┌─ Records supplied
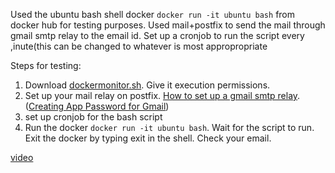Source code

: Used the ubuntu bash shell docker `docker run -it ubuntu bash` from docker hub for testing purposes.
Used mail+postfix to send the mail through gmail smtp relay to the email id.
Set up a cronjob to run the script every ,inute(this can be changed to whatever is most appropropriate

Steps for testing:
1. Download [dockermonitor.sh](dockermonitor.sh). Give it execution permissions.
1. Set up your mail relay on postfix. [How to set up a gmail smtp relay](https://www.tutorialspoint.com/configure-postfix-to-use-gmail-smtp-on-ubuntu). ([Creating App Password for Gmail](https://support.google.com/accounts/answer/185833?hl=en))
2. set up cronjob for the bash script
1. Run the docker `docker run -it ubuntu bash`. Wait for the script to run. Exit the docker by typing exit in the shell. Check your email.

[video](Screencast%20from%2001-11-2024%2002%2050%2033%20AM.mov)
└─
### What you need to do:
Find the lines above that contain the string "ubuntu" and answer with how many there are, nothing else.

### Exercise answer:
3